In contrast, restoration following direct exploitation of individual species would require intervention focused on those threatened species. So far, there have been no attempts in Galapagos to restore the populations of any timber tree whose populations have been affected by over-exploitation. Management interventions have simply comprised attempts to reduce use.


Restoration following damage by introduced species is more complex, in that the level of intervention required (community vs. individual species) is intuitively less clear. However, restoration following damage by introduced species is precisely the area where most research has been done in Galapagos. Experiences and lessons learnt in Galapagos may thus provide useful insights into the factors that need to be taken into account when planning a restoration programme following this kind of damage. This kind of restoration programme is the focus of the rest of this paper.

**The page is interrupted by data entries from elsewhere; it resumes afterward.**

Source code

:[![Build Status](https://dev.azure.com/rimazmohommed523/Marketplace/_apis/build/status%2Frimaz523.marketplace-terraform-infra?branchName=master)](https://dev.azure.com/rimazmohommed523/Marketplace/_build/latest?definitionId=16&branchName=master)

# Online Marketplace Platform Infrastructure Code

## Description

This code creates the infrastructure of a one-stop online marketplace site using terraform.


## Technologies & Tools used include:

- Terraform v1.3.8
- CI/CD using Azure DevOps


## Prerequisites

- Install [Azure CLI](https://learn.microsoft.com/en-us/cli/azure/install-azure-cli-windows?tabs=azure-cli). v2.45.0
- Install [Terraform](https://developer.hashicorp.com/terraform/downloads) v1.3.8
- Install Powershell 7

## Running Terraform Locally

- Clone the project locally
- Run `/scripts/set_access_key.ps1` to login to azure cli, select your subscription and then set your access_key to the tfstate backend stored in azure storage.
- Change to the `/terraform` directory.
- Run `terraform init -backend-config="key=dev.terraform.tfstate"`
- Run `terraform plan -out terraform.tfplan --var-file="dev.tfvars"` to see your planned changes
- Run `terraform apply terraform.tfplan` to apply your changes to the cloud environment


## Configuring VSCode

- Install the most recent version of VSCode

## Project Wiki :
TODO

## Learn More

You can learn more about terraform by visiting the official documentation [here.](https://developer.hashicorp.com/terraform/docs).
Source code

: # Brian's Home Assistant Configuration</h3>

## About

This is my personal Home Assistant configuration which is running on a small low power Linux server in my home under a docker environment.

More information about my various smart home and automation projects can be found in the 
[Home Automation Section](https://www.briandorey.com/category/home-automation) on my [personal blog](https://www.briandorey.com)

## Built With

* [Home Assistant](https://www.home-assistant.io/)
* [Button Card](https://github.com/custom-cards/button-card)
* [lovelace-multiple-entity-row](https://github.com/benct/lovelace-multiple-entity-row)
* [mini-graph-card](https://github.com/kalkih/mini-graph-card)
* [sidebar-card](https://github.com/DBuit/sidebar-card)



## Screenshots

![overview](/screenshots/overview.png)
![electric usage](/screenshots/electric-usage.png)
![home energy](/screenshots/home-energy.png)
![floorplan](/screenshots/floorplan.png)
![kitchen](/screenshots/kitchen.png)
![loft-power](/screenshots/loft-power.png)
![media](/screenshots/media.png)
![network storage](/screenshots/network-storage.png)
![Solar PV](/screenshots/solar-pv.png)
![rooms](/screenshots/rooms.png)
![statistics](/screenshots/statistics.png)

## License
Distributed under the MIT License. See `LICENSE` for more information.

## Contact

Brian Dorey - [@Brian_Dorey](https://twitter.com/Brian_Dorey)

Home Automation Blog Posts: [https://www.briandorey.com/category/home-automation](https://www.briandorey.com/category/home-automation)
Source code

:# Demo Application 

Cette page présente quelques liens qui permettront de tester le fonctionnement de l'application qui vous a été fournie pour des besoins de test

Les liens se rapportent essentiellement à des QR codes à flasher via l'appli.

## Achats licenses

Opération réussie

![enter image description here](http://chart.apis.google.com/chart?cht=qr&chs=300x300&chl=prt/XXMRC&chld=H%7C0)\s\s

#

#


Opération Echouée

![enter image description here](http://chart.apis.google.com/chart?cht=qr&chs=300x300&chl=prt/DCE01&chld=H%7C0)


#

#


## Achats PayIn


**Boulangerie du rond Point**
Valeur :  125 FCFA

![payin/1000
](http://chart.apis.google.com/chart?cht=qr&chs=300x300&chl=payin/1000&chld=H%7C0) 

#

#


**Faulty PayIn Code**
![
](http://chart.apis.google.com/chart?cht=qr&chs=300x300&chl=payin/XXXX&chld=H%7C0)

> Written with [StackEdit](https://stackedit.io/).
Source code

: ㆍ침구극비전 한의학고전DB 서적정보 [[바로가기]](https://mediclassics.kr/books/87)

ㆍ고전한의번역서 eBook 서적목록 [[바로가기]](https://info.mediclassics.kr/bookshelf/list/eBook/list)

Although questions such as "what damage are invasive plants causing?", are also important in order to permit evaluation of the success of a restoration programme (reversal of the changes), the principal question to which an answer is required for planning restoration following damage caused by invasive plants is "which species are causing most damage?". From the point of view of competition, invasive plant species may be classed as either "integrators" or "transformers" (see Richardson et al. 2000). Integrators, often but not always small herbaceous species, may invade natural communities without dominating them or displacing the majority of the native vegetation. They are thus often difficult to control, but they also cause lesser effects. Transformers in contrast are often large woody species, or herbaceous species that can form dense stands, such as grasses. They may thus displace the majority of the native vegetation and can replace it with a totally alien community, in terms of both structure (e.g replacing herbaceous communities with forest) and species composition (displacing native species).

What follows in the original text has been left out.